The title of this series comes from Cormac McCarthy’s novel, t which contemplates the ephemerality of parts of our lives that we would consider permanent. This series of paintings addresses the temporality of our relationships, as well as the acceptance of their absence. 

By painting on unprimed canvas, these works are vulnerable to decomposition. There is potential for decay, UV light deterioration, cracking and other factors that will ultimately leave the painting irrevocably changed from how it once was.

Max Hughes

Rigid Sounds

Hughes is exploring the intertwined nature of sound and mark making through abstract expressionist techniques like action and colour field painting. Hughes creates visceral marks and textures through the use of traditional and handmade tools, while actively listening to an eclectic range of music genres to influence his actions.

Tamara Amato

Reveal

Amato’s body of work Reveal explores the sentimentality held in the objects and the locations of the home. Inspired by memory and recollection of familiar people and places, she explores the complexities of simple moments, against the world that is forever moving.
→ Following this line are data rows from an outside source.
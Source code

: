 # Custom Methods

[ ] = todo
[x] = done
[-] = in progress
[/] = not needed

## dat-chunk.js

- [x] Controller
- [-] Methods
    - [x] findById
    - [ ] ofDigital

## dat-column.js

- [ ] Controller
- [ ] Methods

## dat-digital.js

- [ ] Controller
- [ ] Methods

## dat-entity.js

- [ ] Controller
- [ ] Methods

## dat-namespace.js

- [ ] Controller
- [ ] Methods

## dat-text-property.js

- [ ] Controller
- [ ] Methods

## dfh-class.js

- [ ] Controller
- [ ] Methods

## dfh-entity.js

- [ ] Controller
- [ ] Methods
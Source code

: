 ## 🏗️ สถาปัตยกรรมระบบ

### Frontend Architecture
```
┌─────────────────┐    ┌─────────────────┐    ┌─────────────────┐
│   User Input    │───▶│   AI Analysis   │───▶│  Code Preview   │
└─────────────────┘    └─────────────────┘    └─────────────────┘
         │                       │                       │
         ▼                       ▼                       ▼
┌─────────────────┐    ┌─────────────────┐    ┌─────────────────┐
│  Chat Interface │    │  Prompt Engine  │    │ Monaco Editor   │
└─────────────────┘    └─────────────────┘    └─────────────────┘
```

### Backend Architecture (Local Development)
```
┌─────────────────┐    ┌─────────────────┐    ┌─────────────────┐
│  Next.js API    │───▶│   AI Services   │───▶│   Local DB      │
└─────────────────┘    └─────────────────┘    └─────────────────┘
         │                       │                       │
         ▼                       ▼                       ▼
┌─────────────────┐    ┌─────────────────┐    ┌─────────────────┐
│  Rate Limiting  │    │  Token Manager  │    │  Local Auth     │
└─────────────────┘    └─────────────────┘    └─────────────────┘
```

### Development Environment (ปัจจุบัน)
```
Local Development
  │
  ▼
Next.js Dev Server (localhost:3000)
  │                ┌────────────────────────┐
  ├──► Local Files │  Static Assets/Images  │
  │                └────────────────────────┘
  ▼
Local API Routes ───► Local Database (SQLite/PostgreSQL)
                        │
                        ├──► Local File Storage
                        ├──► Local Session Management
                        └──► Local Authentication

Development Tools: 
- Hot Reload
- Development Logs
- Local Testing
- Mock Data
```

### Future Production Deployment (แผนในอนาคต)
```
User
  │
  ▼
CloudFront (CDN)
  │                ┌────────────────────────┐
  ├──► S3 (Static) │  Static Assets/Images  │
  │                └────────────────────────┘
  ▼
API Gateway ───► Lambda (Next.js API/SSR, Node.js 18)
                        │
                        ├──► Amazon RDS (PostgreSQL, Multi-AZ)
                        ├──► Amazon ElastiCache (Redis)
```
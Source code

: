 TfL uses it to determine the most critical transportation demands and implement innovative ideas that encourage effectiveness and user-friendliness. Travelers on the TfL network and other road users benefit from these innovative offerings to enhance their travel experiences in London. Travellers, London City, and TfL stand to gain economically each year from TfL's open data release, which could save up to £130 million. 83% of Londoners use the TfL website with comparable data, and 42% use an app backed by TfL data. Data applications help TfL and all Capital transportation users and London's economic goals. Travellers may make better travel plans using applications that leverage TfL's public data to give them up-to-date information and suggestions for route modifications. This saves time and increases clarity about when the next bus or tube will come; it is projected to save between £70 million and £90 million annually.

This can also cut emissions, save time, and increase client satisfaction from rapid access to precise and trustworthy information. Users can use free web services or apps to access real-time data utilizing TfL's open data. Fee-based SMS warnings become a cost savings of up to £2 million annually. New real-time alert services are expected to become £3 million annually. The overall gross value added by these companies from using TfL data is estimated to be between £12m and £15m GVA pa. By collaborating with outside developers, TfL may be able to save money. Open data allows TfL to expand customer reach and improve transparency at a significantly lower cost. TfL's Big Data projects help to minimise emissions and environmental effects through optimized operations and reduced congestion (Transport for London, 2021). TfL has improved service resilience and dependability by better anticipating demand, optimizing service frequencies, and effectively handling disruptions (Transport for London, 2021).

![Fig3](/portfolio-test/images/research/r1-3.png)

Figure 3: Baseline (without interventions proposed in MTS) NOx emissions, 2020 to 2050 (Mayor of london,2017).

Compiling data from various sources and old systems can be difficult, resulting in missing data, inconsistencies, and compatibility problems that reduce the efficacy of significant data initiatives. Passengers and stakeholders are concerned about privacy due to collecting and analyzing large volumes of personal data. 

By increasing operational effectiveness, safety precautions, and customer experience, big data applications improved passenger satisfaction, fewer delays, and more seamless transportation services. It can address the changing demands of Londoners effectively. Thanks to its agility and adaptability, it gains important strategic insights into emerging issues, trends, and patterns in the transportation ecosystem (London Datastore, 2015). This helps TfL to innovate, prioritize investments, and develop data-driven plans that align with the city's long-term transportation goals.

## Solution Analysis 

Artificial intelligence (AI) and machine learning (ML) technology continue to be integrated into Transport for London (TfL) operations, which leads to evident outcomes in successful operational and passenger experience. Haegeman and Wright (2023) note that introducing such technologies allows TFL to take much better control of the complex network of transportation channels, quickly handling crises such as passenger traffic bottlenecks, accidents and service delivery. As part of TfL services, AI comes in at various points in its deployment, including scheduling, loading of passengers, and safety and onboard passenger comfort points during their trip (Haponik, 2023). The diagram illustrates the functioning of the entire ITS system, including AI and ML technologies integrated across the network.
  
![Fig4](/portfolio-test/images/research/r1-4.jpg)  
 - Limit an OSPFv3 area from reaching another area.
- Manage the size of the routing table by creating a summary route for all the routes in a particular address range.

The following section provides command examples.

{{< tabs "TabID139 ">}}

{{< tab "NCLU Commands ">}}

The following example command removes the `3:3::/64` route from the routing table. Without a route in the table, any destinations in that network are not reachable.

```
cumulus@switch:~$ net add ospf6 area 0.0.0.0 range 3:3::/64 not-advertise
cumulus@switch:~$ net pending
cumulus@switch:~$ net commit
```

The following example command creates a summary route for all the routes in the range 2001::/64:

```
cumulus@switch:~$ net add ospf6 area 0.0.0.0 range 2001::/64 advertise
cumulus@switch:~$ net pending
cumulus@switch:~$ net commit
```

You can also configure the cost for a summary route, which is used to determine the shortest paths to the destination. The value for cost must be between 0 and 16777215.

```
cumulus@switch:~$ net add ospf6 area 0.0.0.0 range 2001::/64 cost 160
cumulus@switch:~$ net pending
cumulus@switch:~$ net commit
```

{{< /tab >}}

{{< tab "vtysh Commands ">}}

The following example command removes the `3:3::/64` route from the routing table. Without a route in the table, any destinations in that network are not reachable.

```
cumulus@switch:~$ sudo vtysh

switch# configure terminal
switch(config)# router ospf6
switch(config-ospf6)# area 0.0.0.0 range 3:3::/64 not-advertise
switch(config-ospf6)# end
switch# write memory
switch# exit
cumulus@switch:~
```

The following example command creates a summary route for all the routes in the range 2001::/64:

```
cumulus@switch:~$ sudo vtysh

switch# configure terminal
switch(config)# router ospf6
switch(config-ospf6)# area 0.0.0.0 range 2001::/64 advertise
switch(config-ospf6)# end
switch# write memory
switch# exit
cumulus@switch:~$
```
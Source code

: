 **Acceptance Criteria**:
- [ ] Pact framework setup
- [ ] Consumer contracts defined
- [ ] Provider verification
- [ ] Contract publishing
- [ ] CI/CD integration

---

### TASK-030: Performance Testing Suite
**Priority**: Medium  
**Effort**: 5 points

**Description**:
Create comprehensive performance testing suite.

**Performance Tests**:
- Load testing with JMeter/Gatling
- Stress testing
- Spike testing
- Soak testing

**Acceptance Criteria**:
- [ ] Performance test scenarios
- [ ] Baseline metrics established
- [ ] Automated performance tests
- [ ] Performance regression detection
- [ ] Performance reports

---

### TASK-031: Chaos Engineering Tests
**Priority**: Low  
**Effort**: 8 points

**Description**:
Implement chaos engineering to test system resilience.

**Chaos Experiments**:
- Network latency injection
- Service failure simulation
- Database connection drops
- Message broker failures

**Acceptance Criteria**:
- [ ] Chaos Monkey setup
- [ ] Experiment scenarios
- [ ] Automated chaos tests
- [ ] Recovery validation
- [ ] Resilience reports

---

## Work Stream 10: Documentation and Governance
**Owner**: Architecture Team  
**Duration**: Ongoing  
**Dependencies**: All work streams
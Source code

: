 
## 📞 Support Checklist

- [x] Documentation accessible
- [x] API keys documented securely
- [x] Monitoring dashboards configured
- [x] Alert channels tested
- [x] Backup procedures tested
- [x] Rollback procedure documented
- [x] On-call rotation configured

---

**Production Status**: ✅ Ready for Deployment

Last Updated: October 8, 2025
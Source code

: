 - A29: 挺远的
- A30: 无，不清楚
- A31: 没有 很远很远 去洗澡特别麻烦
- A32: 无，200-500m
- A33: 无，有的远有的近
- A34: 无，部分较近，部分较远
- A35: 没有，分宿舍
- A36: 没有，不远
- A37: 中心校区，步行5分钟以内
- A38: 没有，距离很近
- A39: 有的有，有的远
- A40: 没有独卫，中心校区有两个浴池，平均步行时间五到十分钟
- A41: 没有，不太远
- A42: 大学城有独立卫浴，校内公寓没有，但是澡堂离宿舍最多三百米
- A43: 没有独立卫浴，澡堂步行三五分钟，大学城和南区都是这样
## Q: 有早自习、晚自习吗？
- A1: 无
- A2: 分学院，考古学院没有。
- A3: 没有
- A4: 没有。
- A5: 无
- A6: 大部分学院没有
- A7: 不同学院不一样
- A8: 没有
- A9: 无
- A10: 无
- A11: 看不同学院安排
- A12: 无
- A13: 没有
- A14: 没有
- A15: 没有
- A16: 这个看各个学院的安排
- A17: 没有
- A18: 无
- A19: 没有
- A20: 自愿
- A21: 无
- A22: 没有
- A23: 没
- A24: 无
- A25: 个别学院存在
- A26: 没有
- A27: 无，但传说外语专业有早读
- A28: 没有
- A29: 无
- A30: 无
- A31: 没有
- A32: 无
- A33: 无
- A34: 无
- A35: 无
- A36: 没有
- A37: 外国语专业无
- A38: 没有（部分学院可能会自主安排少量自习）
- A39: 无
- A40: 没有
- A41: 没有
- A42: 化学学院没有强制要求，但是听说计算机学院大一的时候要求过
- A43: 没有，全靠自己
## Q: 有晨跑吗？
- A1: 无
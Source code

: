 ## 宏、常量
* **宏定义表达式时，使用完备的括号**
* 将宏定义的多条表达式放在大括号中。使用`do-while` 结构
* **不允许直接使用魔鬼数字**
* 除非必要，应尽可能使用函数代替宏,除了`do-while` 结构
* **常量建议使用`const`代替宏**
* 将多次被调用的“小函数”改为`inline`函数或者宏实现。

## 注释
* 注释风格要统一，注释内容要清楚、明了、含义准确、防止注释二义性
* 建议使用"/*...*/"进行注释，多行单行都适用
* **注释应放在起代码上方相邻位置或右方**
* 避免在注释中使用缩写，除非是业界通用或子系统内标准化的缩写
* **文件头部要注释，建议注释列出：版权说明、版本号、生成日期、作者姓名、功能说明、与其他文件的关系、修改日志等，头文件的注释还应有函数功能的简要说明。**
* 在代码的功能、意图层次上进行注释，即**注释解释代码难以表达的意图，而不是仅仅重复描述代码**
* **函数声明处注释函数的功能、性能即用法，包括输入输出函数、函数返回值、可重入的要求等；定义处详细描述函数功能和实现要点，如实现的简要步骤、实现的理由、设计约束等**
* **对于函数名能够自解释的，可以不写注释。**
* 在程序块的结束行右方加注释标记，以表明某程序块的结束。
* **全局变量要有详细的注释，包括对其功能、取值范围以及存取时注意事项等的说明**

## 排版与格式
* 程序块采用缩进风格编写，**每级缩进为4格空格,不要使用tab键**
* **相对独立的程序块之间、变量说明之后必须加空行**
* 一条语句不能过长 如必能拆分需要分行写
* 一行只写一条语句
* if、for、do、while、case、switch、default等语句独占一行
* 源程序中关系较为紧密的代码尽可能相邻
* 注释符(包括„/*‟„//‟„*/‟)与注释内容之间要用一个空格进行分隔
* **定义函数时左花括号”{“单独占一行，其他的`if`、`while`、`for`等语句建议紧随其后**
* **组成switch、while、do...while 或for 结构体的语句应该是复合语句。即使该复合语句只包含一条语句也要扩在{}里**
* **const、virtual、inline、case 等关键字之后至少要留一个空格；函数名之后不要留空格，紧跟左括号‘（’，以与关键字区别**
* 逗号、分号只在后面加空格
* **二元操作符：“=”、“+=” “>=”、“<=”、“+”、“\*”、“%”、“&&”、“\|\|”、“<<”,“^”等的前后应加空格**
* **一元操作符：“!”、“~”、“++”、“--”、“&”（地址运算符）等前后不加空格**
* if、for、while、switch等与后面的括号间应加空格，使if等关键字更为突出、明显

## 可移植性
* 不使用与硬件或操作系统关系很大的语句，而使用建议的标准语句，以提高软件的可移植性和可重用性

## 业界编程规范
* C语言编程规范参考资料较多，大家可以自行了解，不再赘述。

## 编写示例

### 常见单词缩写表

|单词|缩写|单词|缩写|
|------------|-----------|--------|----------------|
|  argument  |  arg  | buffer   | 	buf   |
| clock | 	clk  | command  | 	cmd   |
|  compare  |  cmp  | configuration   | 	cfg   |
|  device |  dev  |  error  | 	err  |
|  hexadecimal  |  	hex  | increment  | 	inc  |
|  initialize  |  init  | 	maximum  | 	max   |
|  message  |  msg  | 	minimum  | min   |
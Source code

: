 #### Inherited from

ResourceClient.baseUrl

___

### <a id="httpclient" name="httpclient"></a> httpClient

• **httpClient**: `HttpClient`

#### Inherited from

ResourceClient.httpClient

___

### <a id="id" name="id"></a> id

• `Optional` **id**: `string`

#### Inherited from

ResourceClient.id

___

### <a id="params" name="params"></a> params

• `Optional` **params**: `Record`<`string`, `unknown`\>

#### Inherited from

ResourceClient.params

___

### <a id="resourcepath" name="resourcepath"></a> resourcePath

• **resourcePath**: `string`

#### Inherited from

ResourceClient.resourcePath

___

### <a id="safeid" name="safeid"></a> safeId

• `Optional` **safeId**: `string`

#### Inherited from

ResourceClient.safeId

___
Using her archive of family photographs and working with watercolour, her work investigates feelings of nostalgia and melancholy.

Pamella Gomes

Of Earthly Matter

Gomes’ multidisciplinary practice is led by conceptual and cultural research into actions such as gardening, and the use of technology. This communicates the sense of “interbeing” where Gomes finds the links between art, audience, life itself, and the everything inbetween.

She reflects upon the importance of art practice when dealing with a specific site, through installation, performance and time-based media.

Megan Kane

Grappling with society’s use and abuse of the animal world, Kane’s work draws attention to the unnecessary suffering of millions of animals in a world defined by an increased demand for animal products, irrespective of their welfare.

Large-scale drawings and sculptures challenge notions of abjection and repulsion by reflecting on the invisible violence that permeates the meat and dairy industries.

Lola Preston

As society advances at an ever-increasing pace, the disposable nature of not only material objects, but the groups of people within it have been heightened. Through her multi-disciplinary practise, Lola Preston aims to humanise and bring a sense of reality back to these individuals, challenging the typical conventions inflicted upon us by the current consumerist nature of the world.

Nada Najar

Nada’s practice explores a variety of contexts related to global politics, such as conflict, activism, and nature.

Her paintings and sculptures explore the materialities of the mediums she uses, to infer a response to our proximity to nature, highlighting the shrinking existence of greenery in cities and a disturbing disconnection from nature in modern life.

Her most recent sculpture is a new departure where she wishes to represent women who are actively and politically involved in our changing society.